AfD-backed state premier resigns 24 hours after being elected

AfD-backed state premier resigns 24 hours after being elected

AfD-backed state premier resigns 24 hours after being elected

Barely 24 hours after becoming the Thuringian state premier with support from the far-right Alternative für Deutschland (AfD) party, Thomas Kemmerich has stepped down and called for a snap election. His appointment had provoked widespread outrage.

Thomas Kemmerich steps down after 24 hours

Thomas Kemmerich, of the pro-business Free Democrats (FDP) announced on Thursday that he would resign his post and ask for the regional parliament to be dissolved before calling a new election. "We want new elections to remove the stain of the AfD's support from the office of the premiership," he told reporters. 

His surprise election on Wednesday rocked the German political establishment.
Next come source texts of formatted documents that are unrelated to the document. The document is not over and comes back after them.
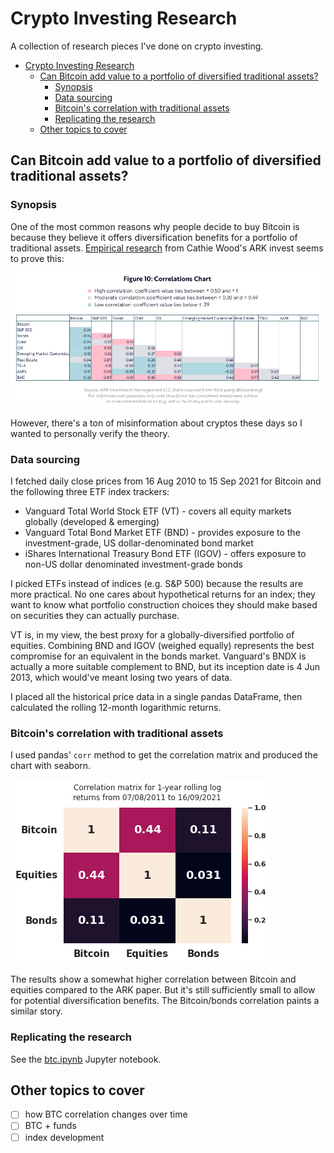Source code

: # Crypto Investing Research

A collection of research pieces I've done on crypto investing.

- [Crypto Investing Research](#crypto-investing-research)
  - [Can Bitcoin add value to a portfolio of diversified traditional assets?](#can-bitcoin-add-value-to-a-portfolio-of-diversified-traditional-assets)
    - [Synopsis](#synopsis)
    - [Data sourcing](#data-sourcing)
    - [Bitcoin's correlation with traditional assets](#bitcoins-correlation-with-traditional-assets)
    - [Replicating the research](#replicating-the-research)
  - [Other topics to cover](#other-topics-to-cover)

## Can Bitcoin add value to a portfolio of diversified traditional assets?

### Synopsis

One of the most common reasons why people decide to buy Bitcoin is because they believe it offers diversification benefits for a portfolio of traditional assets. [Empirical research](https://research.ark-invest.com/hubfs/1_Download_Files_ARK-Invest/White_Papers/ARKinvest_091729_Whitepaper_Bitcoin_II_An%20Investment.pdf?hsCtaTracking=71be7529-9a39-404e-97b3-04fd4ccf80ec%7C07365ce1-0ed3-4835-9c3c-ac33c030cd70) from Cathie Wood's ARK invest seems to prove this:

![ark correlation](ark_corr.png)

However, there's a ton of misinformation about cryptos these days so I wanted to personally verify the theory.

### Data sourcing

I fetched daily close prices from 16 Aug 2010 to 15 Sep 2021 for Bitcoin and the following three ETF index trackers:

- Vanguard Total World Stock ETF (VT) - covers all equity markets globally (developed & emerging)
- Vanguard Total Bond Market ETF (BND) - provides exposure to the investment-grade, US dollar-denominated bond market
- iShares International Treasury Bond ETF (IGOV) - offers exposure to non-US dollar denominated investment-grade bonds

I picked ETFs instead of indices (e.g. S&P 500) because the results are more practical. No one cares about hypothetical returns for an index; they want to know what portfolio construction choices they should make based on securities they can actually purchase.

VT is, in my view, the best proxy for a globally-diversified portfolio of equities. Combining BND and IGOV (weighed equally) represents the best compromise for an equivalent in the bonds market. Vanguard's BNDX is actually a more suitable complement to BND, but its inception date is 4 Jun 2013, which would've meant losing two years of data.

I placed all the historical price data in a single pandas DataFrame, then calculated the rolling 12-month logarithmic returns.

### Bitcoin's correlation with traditional assets

I used pandas' `corr` method to get the correlation matrix and produced the chart with seaborn.

![correlation matrix](btc-corr.png)

The results show a somewhat higher correlation between Bitcoin and equities compared to the ARK paper. But it's still sufficiently small to allow for potential diversification benefits. The Bitcoin/bonds correlation paints a similar story.

### Replicating the research

See the [btc.ipynb](./btc.ipynb) Jupyter notebook.

## Other topics to cover

- [ ] how BTC correlation changes over time
- [ ] BTC + funds
- [ ] index development
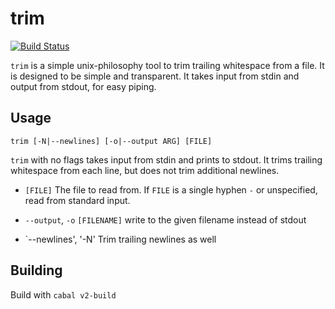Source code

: # trim

[![Build Status](https://travis-ci.com/ndrewtl/trim.svg?branch=master)](https://travis-ci.com/ndrewtl/trim)

`trim` is a simple unix-philosophy tool to trim trailing whitespace from a file.
It is designed to be simple and transparent. It takes input from stdin and
output from stdout, for easy piping.

## Usage

`trim [-N|--newlines] [-o|--output ARG] [FILE]`

`trim` with no flags takes input from stdin and prints to stdout. It trims
trailing whitespace from each line, but does not trim additional newlines.

  - `[FILE]` The file to read from. If `FILE` is a single hyphen `-` or unspecified, read from standard input.

  - `--output`, `-o` `[FILENAME]` write to the given filename instead of stdout

  - `--newlines', '-N' Trim trailing newlines as well

## Building
Build with `cabal v2-build`

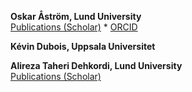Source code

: <span title="I'm a PhD student at the Center for Mathematical Sciences focusing on anomaly detection and machine learning in earth observations and remote sensing."><strong>Oskar Åström, Lund University</strong></span>
<br />
[Publications (Scholar)](https://scholar.google.com/citations?user=D864NLwAAAAJ) * [ORCID](https://orcid.org/0009-0005-5507-4829)

<span title="nan"><strong>Kévin Dubois, Uppsala Universitet</strong></span>
<br />


<span title="nan"><strong>Alireza Taheri Dehkordi, Lund University</strong></span>
<br />
[Publications (Scholar)](https://scholar.google.com/citations?hl=en&user=_ux1Jn0AAAAJ&view_op=list_works&sortby=pubdate)

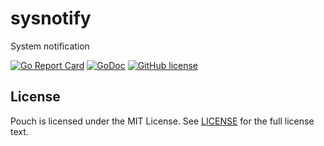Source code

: # sysnotify

System notification

[![Go Report Card](https://goreportcard.com/badge/github.com/wzshiming/sysnotify)](https://goreportcard.com/report/github.com/wzshiming/sysnotify)
[![GoDoc](https://godoc.org/github.com/wzshiming/sysnotify?status.svg)](https://godoc.org/github.com/wzshiming/sysnotify)
[![GitHub license](https://img.shields.io/github/license/wzshiming/sysnotify.svg)](https://github.com/wzshiming/sysnotify/blob/master/LICENSE)

## License

Pouch is licensed under the MIT License. See [LICENSE](https://github.com/wzshiming/sysnotify/blob/master/LICENSE) for the full license text.
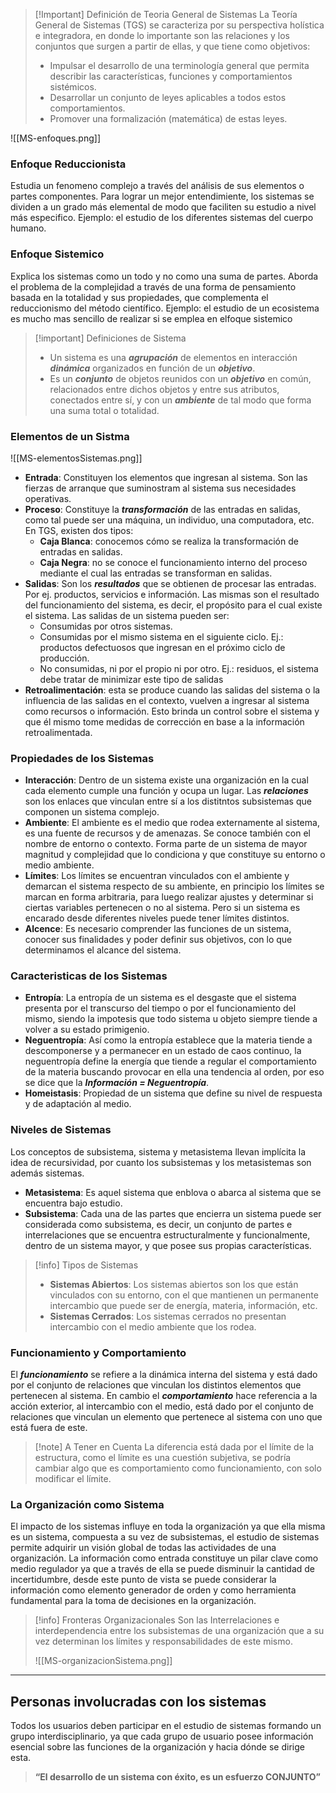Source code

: 
>[!Important] Definición de Teoria General de Sistemas
>La Teoría General de Sistemas (TGS) se caracteriza por su perspectiva holística e integradora, en donde lo importante son las relaciones y los conjuntos que surgen a partir de ellas, y que tiene como objetivos:
>- Impulsar el desarrollo de una terminología general que permita describir las características, funciones y comportamientos sistémicos.
>- Desarrollar un conjunto de leyes aplicables a todos estos comportamientos.
>- Promover una formalización (matemática) de estas leyes.

<span class="centerImg"> ![[MS-enfoques.png]] </span>

### Enfoque Reduccionista

Estudia un fenomeno complejo a través del análisis de sus elementos o partes componentes. Para lograr un mejor entendimiente, los sistemas se dividen a un grado más elemental de modo que faciliten su estudio a nivel más especifico. Ejemplo: el estudio de los diferentes sistemas del cuerpo humano.

### Enfoque Sistemico

Explica los sistemas como un todo y no como una suma de partes. Aborda el problema de la complejidad a través de una forma de pensamiento basada en la totalidad y sus propiedades, que complementa el reduccionismo del método científico. Ejemplo: el estudio de un ecosistema es mucho mas sencillo de realizar si se emplea en elfoque sistemico

>[!important] Definiciones de Sistema
>- Un sistema es una ***agrupación*** de elementos en interacción ***dinámica*** organizados en función de un ***objetivo***.
>- Es un ***conjunto*** de objetos reunidos con un ***objetivo*** en común, relacionados entre dichos objetos y entre sus atributos, conectados entre sí, y con un ***ambiente*** de tal modo que forma una suma total o totalidad.

### Elementos de un Sistma

<span class="centerImg"> ![[MS-elementosSistemas.png]] </span>

- **Entrada**: Constituyen los elementos que ingresan al sistema. Son las fierzas de arranque que suminostram al sistema sus necesidades operativas.
- **Proceso**: Constituye la ***transformación*** de las entradas en salidas, como tal puede ser una máquina, un individuo, una computadora, etc. En TGS, existen dos tipos:
	- **Caja Blanca**: conocemos cómo se realiza la transformación de entradas en salidas.
	- **Caja Negra**: no se conoce el funcionamiento interno del proceso mediante el cual las entradas se transforman en salidas.
- **Salidas**: Son los ***resultados*** que se obtienen de procesar las entradas. Por ej. productos, servicios e información. Las mismas son el resultado del funcionamiento del sistema, es decir, el propósito para el cual existe el sistema. Las salidas de un sistema pueden ser:
	- Consumidas por otros sistemas.
	- Consumidas por el mismo sistema en el siguiente ciclo. Ej.: productos defectuosos que ingresan en el próximo ciclo de producción. 
	- No consumidas, ni por el propio ni por otro. Ej.: residuos, el sistema debe tratar de minimizar este tipo de salidas
- **Retroalimentación**: esta se produce cuando las salidas del sistema o la influencia de las salidas en el contexto, vuelven a ingresar al sistema como recursos o información. Esto brinda un control sobre el sistema y que él mismo tome medidas de corrección en base a la información retroalimentada.

### Propiedades de los Sistemas

- **Interacción**: Dentro de un sistema existe una organización en la cual cada elemento cumple una función y ocupa un lugar. Las ***relaciones*** son los enlaces que vinculan entre sí a los distitntos subsistemas que componen un sistema complejo.
- **Ambiente**: El ambiente es el medio que rodea externamente al sistema, es una fuente de recursos y de amenazas. Se conoce también con el nombre de entorno o contexto. Forma parte de un sistema de mayor magnitud y complejidad que lo condiciona y que constituye su entorno o medio ambiente.
- **Límites**: Los límites se encuentran vinculados con el ambiente y demarcan el sistema respecto de su ambiente, en principio los límites se marcan en forma arbitraria, para luego realizar ajustes y determinar si ciertas variables pertenecen o no al sistema. Pero si un sistema es encarado desde diferentes niveles puede tener límites distintos.
- **Alcence**: Es necesario comprender las funciones de un sistema, conocer sus finalidades y poder definir sus objetivos, con lo que determinamos el alcance del sistema.

### Caracteristicas de los Sistemas

- **Entropía**: La entropía de un sistema es el desgaste que el sistema presenta por el transcurso del tiempo o por el funcionamiento del mismo, siendo la impotesis que todo sistema u objeto siempre tiende a volver a su estado primigenio.
- **Neguentropía**: Así como la entropía establece que la materia tiende a descomponerse y a permanecer en un estado de caos continuo, la neguentropía define la energía que tiende a regular el comportamiento de la materia buscando provocar en ella una tendencia al orden, por eso se dice que la ***Información = Neguentropía***.
- **Homeistasis**: Propiedad de un sistema que define su nivel de respuesta y de adaptación al medio.

### Niveles de Sistemas

Los conceptos de subsistema, sistema y metasistema llevan implícita la idea de recursividad, por cuanto los subsistemas y los metasistemas son además sistemas.

- **Metasistema**: Es aquel sistema que enblova o abarca al sistema que se encuentra bajo estudio.
- **Subsistema**: Cada una de las partes que encierra un sistema puede ser considerada como subsistema, es decir, un conjunto de partes e interrelaciones que se encuentra estructuralmente y funcionalmente, dentro de un sistema mayor, y que posee sus propias características.

>[!info] Tipos de Sistemas
>- **Sistemas Abiertos**: Los sistemas abiertos son los que están vinculados con su entorno, con el que mantienen un permanente intercambio que puede ser de energía, materia, información, etc.
>- **Sistemas Cerrados**: Los sistemas cerrados no presentan intercambio con el medio ambiente que los rodea.

### Funcionamiento y Comportamiento

El ***funcionamiento*** se refiere a la dinámica interna del sistema y está dado por el conjunto de relaciones que vinculan los distintos elementos que pertenecen al sistema.
En cambio el ***comportamiento*** hace referencia a la acción exterior, al intercambio con el medio, está dado por el conjunto de relaciones que vinculan un elemento que pertenece al sistema con uno que está fuera de este.

>[!note] A Tener en Cuenta
>La diferencia está dada por el límite de la estructura, como el límite es una cuestión subjetiva, se podría cambiar algo que es comportamiento como funcionamiento, con solo modificar el límite.

### La Organización como Sistema

El impacto de los sistemas influye en toda la organización ya que ella misma es un sistema, compuesta a su vez de subsistemas, el estudio de sistemas permite adquirir un visión global de todas las actividades de una organización.
La información como entrada constituye un pilar clave como medio regulador ya que a través de ella se puede disminuir la cantidad de incertidumbre, desde este punto de vista se puede considerar la información como elemento generador de orden y como herramienta fundamental para la toma de decisiones en la organización.

>[!info] Fronteras Organizacionales
> Son las Interrelaciones e interdependencia entre los subsistemas de una organización que a su vez determinan los límites y responsabilidades de este mismo.
> 
> <span class="centerImg"> ![[MS-organizacionSistema.png]] </span>

---

## Personas involucradas con los sistemas

Todos los usuarios deben participar en el estudio de sistemas formando un grupo interdisciplinario, ya que cada grupo de usuario posee información esencial sobre las funciones de la organización y hacia dónde se dirige esta.

> **“El desarrollo de un sistema con éxito, es un esfuerzo CONJUNTO”**

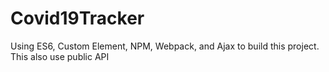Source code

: # Covid19Tracker
Using ES6, Custom Element, NPM, Webpack, and Ajax to build this project. This also use public API
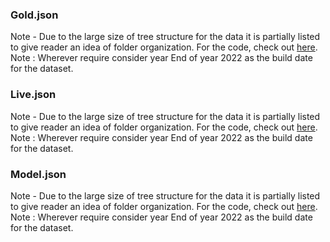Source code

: ### Gold.json
Note - Due to the large size of tree structure for the data it is partially listed to give reader an idea of folder organization.
For the code, check out [here](https://github.com/Info-Sync/InfoSync/tree/main/scripts). Note : Wherever require consider year End of year 2022 as the build date for the dataset.


### Live.json
Note - Due to the large size of tree structure for the data it is partially listed to give reader an idea of folder organization.
For the code, check out [here](https://github.com/Info-Sync/InfoSync/tree/main/scripts). Note : Wherever require consider year End of year 2022 as the build date for the dataset.


### Model.json
Note - Due to the large size of tree structure for the data it is partially listed to give reader an idea of folder organization.
For the code, check out [here](https://github.com/Info-Sync/InfoSync/tree/main/scripts). Note : Wherever require consider year End of year 2022 as the build date for the dataset.
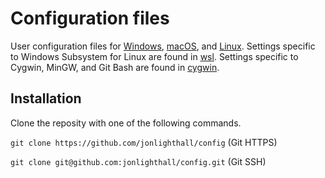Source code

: # Configuration files
User configuration files for [Windows](windows), [macOS](apple), and [Linux](linux). Settings specific to Windows Subsystem for Linux are found in [wsl](wsl). Settings specific to Cygwin, MinGW, and Git Bash are found in [cygwin](cygwin). 

## Installation
Clone the reposity with one of the following commands.

`git clone https://github.com/jonlighthall/config` (Git HTTPS)

`git clone git@github.com:jonlighthall/config.git` (Git SSH)
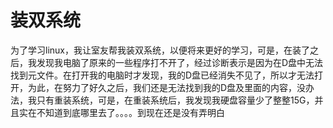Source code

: # 装双系统

为了学习linux，我让室友帮我装双系统，以便将来更好的学习，可是，在装了之后，我发现我电脑了原来的一些程序打不开了，经过诊断表示是因为在D盘中无法找到元文件。在打开我的电脑时才发现，我的D盘已经消失不见了，所以才无法打开，为此，在努力了好久之后，我们还是无法找到我的D盘及里面的内容，没办法，我只有重装系统，可是，在重装系统后，我发现我硬盘容量少了整整15G，并且实在不知道到底哪里去了。。。。到现在还是没有弄明白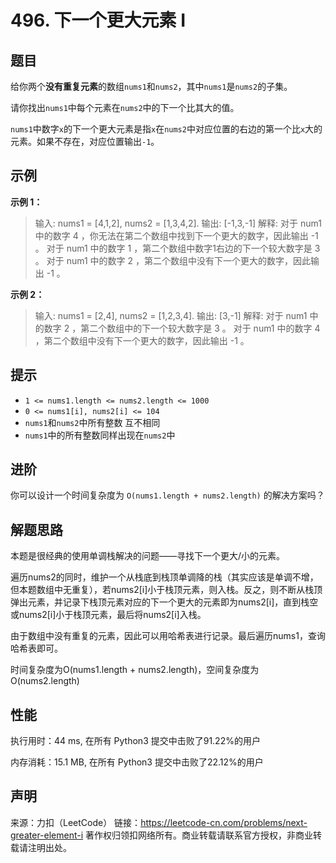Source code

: # 496. 下一个更大元素 I

## 题目

给你两个**没有重复元素**的数组`nums1`和`nums2`，其中`nums1`是`nums2`的子集。

请你找出`nums1`中每个元素在`nums2`中的下一个比其大的值。

`nums1`中数字`x`的下一个更大元素是指`x`在`nums2`中对应位置的右边的第一个比`x`大的元素。如果不存在，对应位置输出`-1`。


## 示例

**示例 1：**

> 输入: nums1 = [4,1,2], nums2 = [1,3,4,2].
> 输出: [-1,3,-1]
> 解释:
>     对于 num1 中的数字 4 ，你无法在第二个数组中找到下一个更大的数字，因此输出 -1 。
>     对于 num1 中的数字 1 ，第二个数组中数字1右边的下一个较大数字是 3 。
>    对于 num1 中的数字 2 ，第二个数组中没有下一个更大的数字，因此输出 -1 。

**示例 2：**

> 输入: nums1 = [2,4], nums2 = [1,2,3,4].
> 输出: [3,-1]
> 解释:
>     对于 num1 中的数字 2 ，第二个数组中的下一个较大数字是 3 。
>     对于 num1 中的数字 4 ，第二个数组中没有下一个更大的数字，因此输出 -1 。

## 提示

* `1 <= nums1.length <= nums2.length <= 1000`
* `0 <= nums1[i], nums2[i] <= 104`
* `nums1`和`nums2`中所有整数 互不相同
* `nums1`中的所有整数同样出现在`nums2`中

## 进阶

你可以设计一个时间复杂度为 `O(nums1.length + nums2.length)` 的解决方案吗？

## 解题思路

本题是很经典的使用单调栈解决的问题——寻找下一个更大/小的元素。

遍历nums2的同时，维护一个从栈底到栈顶单调降的栈（其实应该是单调不增，但本题数组中无重复），若nums2[i]小于栈顶元素，则入栈。反之，则不断从栈顶弹出元素，并记录下栈顶元素对应的下一个更大的元素即为nums2[i]，直到栈空或nums2[i]小于栈顶元素，最后将nums2[i]入栈。

由于数组中没有重复的元素，因此可以用哈希表进行记录。最后遍历nums1，查询哈希表即可。

时间复杂度为O(nums1.length + nums2.length)，空间复杂度为O(nums2.length)

## 性能

执行用时：44 ms, 在所有 Python3 提交中击败了91.22%的用户

内存消耗：15.1 MB, 在所有 Python3 提交中击败了22.12%的用户

## 声明

来源：力扣（LeetCode）
链接：https://leetcode-cn.com/problems/next-greater-element-i
著作权归领扣网络所有。商业转载请联系官方授权，非商业转载请注明出处。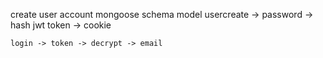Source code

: create user account 
    mongoose
    schema
    model
    usercreate -> password -> hash
    jwt token -> cookie

    login -> token -> decrypt -> email
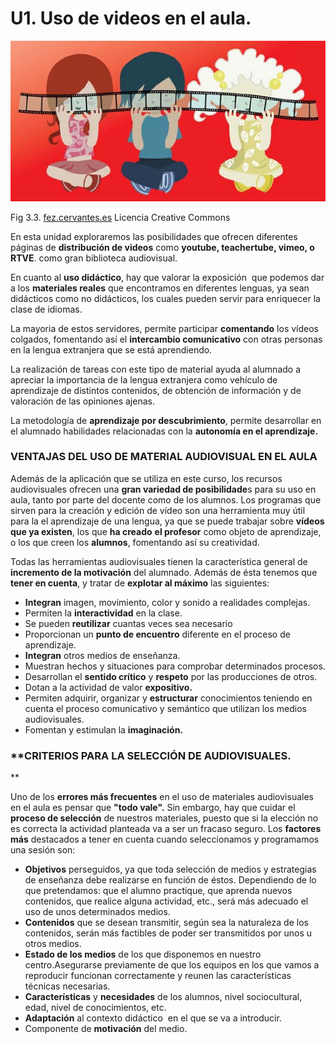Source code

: # U1. Uso de videos en el aula.


![](img/cine-para-ninos.jpg)


Fig 3.3. [fez.cervantes.es](http://www.google.es/url?sa=i&rct=j&q=&esrc=s&source=images&cd=&cad=rja&docid=np_xPiKT5hKqIM&tbnid=Jdmex6EYu0ygSM:&ved=0CAQQjB0&url=http%3A%2F%2Ffez.cervantes.es%2FFichasCultura%2FFicha82659_18_1.htm&ei=pNOLUrX7JMKM0AWAiYDoBw&bvm=bv.56643336,d.d2k&psig=AFQjCNEZyASR358KKnNTV2nbcpApXFSsRQ&ust=1384981793858109) Licencia Creative Commons

En esta unidad exploraremos las posibilidades que ofrecen diferentes páginas de **distribución de videos** como **youtube, teachertube, vimeo, o RTVE**. como gran biblioteca audiovisual.

En cuanto al **uso didáctico**, hay que valorar la exposición  que podemos dar a los **materiales reales** que encontramos en diferentes lenguas, ya sean didácticos como no didácticos, los cuales pueden servir para enriquecer la clase de idiomas.

La mayoria de estos servidores, permite participar **comentando** los vídeos colgados, fomentando así el **intercambio comunicativo** con otras personas en la lengua extranjera que se está aprendiendo.

La realización de tareas con este tipo de material ayuda al alumnado a apreciar la importancia de la lengua extranjera como vehículo de aprendizaje de distintos contenidos, de obtención de información y de valoración de las opiniones ajenas.

La metodología de **aprendizaje por descubrimiento**, permite desarrollar en el alumnado habilidades relacionadas con la **autonomía en el aprendizaje.**

### VENTAJAS DEL USO DE MATERIAL AUDIOVISUAL EN EL AULA

Además de la aplicación que se utiliza en este curso, los recursos audiovisuales ofrecen una **gran variedad de posibilidade**s para su uso en aula, tanto por parte del docente como de los alumnos. Los programas que sirven para la creación y edición de vídeo son una herramienta muy útil para la el aprendizaje de una lengua, ya que se puede trabajar sobre **vídeos que ya existen**, los que **ha creado** **el profesor** como objeto de aprendizaje, o los que creen los **alumnos**, fomentando así su creatividad.  

Todas las herramientas audiovisuales tienen la característica general de **incremento de la motivación** del alumnado. Además de ésta tenemos que **tener en cuenta**, y tratar de **explotar al máximo** las siguientes:

*   **Integran** imagen, movimiento, color y sonido a realidades complejas.
*   Permiten la **interactividad** en la clase.
*   Se pueden **reutilizar** cuantas veces sea necesario
*   Proporcionan un **punto de encuentro** diferente en el proceso de aprendizaje.
*   **Integran** otros medios de enseñanza.
*   Muestran hechos y situaciones para comprobar determinados procesos.
*   Desarrollan el **sentido crítico** y **respeto** por las producciones de otros.
*   Dotan a la actividad de valor **expositivo.**
*   Permiten adquirir, organizar y **estructurar** conocimientos teniendo en cuenta el proceso comunicativo y semántico que utilizan los medios audiovisuales.
*   Fomentan y estimulan la **imaginación.**

### **CRITERIOS PARA LA SELECCIÓN DE AUDIOVISUALES.  
**

Uno de los **errores más frecuentes** en el uso de materiales audiovisuales en el aula es pensar que **"todo vale".** Sin embargo, hay que cuidar el **proceso de selección** de nuestros materiales, puesto que si la elección no es correcta la actividad planteada va a ser un fracaso seguro. Los **factores más** destacados a tener en cuenta cuando seleccionamos y programamos una sesión son:

*   **Objetivos** perseguidos, ya que toda selección de medios y estrategias de enseñanza debe realizarse en función de éstos. Dependiendo de lo que pretendamos: que el alumno practique, que aprenda nuevos contenidos, que realice alguna actividad, etc., será más adecuado el uso de unos determinados medios.
*   **Contenidos** que se desean transmitir, según sea la naturaleza de los contenidos, serán más factibles de poder ser transmitidos por unos u otros medios.
*   **Estado de los medios** de los que disponemos en nuestro centro.Asegurarse previamente de que los equipos en los que vamos a reproducir funcionan correctamente y reunen las características técnicas necesarias.
*   **Características** y **necesidades** de los alumnos, nivel sociocultural, edad, nivel de conocimientos, etc.
*   **Adaptación** al contexto didáctico  en el que se va a introducir.
*   Componente de **motivación** del medio.

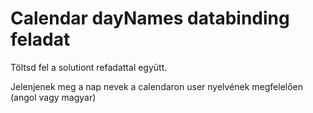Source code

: Calendar dayNames databinding feladat
==================================

Töltsd fel a solutiont refadattal együtt.

Jelenjenek meg a nap nevek a calendaron user nyelvének megfelelően (angol vagy magyar)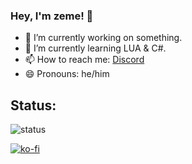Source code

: ### Hey, I'm zeme! 👋

- 🔭 I’m currently working on something.
- 🌱 I’m currently learning LUA & C#.
- 📫 How to reach me: [Discord](https://discord.com/users/544907492342366229)
- 😄 Pronouns: he/him

## Status:
![status](https://api.statusbadges.me/badge/status/544907492342366229?style=for-the-badge)


[![ko-fi](https://ko-fi.com/img/githubbutton_sm.svg)](https://ko-fi.com/B0B35MG9U)
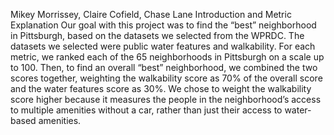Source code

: Mikey Morrissey, Claire Cofield, Chase Lane
Introduction and Metric Explanation
Our goal with this project was to find the “best” neighborhood in Pittsburgh, based on the datasets we selected from the WPRDC. The datasets we selected were public water features and walkability. For each metric, we ranked each of the 65 neighborhoods in Pittsburgh on a scale up to 100. Then, to find an overall “best” neighborhood, we combined the two scores together, weighting the walkability score as 70% of the overall score and the water features score as 30%. We chose to weight the walkability score higher because it measures the people in the neighborhood’s access to multiple amenities without a car, rather than just their access to water-based amenities.
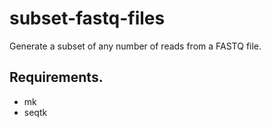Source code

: # subset-fastq-files

Generate a subset of any number of reads from a FASTQ file. 

## ##

## Requirements. ##

- mk
- seqtk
Not only had the FDP barely cleared the 5 percent vote share threshold, but Kemmerich also beat the Left party incumbent, Bodo Ramelow, by a single vote - because the AfD decided to back Kemmerich, rather than their own candidate. 

It marked the first time that the AfD had helped a state premier into power (in what Kemmerich has since termed a "perfidious trick" on the AfD's part, intended to "subvert democracy"). It was also the first time in German post-war history that any state premier has accepted votes from the far right to pave their way into office. 

Kemmerich bows to public outcry

At a press conference, Kemmerich said that his resignation was "unavoidable". Having attracted near-universal condemnation from the SPD, Greens, Left, CDU and CSU, he felt that it was necessary to call a new election to free himself from dependence on the AfD. 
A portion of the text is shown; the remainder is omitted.